:: What you should do ::
Please look for the string "wzoru" below and report every line in which it occurs.

:: Dataset entries ::

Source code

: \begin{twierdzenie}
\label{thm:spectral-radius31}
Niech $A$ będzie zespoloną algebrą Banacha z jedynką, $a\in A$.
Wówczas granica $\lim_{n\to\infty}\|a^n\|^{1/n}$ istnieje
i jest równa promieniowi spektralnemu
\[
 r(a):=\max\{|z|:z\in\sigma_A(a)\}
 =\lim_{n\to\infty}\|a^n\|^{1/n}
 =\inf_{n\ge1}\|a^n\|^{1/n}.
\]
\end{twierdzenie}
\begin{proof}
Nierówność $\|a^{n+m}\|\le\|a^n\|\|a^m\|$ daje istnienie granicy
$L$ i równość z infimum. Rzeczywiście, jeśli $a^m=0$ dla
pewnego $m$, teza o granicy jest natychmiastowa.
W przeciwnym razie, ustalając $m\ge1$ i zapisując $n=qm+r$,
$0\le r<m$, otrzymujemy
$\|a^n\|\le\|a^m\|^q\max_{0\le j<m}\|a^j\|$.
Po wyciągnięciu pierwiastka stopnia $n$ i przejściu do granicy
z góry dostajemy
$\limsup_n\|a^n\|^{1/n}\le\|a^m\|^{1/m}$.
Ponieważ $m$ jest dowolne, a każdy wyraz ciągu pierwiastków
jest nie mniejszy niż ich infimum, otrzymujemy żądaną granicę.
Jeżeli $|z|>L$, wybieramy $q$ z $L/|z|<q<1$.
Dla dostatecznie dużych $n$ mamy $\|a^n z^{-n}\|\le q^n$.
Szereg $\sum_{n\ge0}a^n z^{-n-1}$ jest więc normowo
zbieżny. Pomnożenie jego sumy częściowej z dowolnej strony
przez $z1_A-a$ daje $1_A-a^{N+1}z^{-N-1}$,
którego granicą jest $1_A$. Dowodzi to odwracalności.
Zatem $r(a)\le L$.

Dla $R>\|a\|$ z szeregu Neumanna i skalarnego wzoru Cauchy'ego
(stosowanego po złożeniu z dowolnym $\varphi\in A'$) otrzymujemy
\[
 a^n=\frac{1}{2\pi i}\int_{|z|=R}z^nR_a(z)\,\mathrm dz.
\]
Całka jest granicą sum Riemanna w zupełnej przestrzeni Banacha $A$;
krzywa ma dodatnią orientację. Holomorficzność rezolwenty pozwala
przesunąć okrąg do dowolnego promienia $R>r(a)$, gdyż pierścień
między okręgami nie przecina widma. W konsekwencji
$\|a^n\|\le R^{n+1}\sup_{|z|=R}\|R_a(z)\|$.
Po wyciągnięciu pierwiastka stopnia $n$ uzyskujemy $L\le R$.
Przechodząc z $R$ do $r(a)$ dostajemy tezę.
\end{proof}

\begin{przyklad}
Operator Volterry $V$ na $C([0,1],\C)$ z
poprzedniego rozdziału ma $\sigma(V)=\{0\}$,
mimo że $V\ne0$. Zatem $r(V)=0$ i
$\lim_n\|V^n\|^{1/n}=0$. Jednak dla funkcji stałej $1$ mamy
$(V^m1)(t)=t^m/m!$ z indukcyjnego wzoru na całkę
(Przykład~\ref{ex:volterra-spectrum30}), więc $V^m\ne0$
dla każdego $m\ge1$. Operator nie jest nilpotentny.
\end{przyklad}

:: Written solution ::
Dla $R>\|a\|$ z szeregu Neumanna i skalarnego wzoru Cauchy'ego
$(V^m1)(t)=t^m/m!$ z indukcyjnego wzoru na całkę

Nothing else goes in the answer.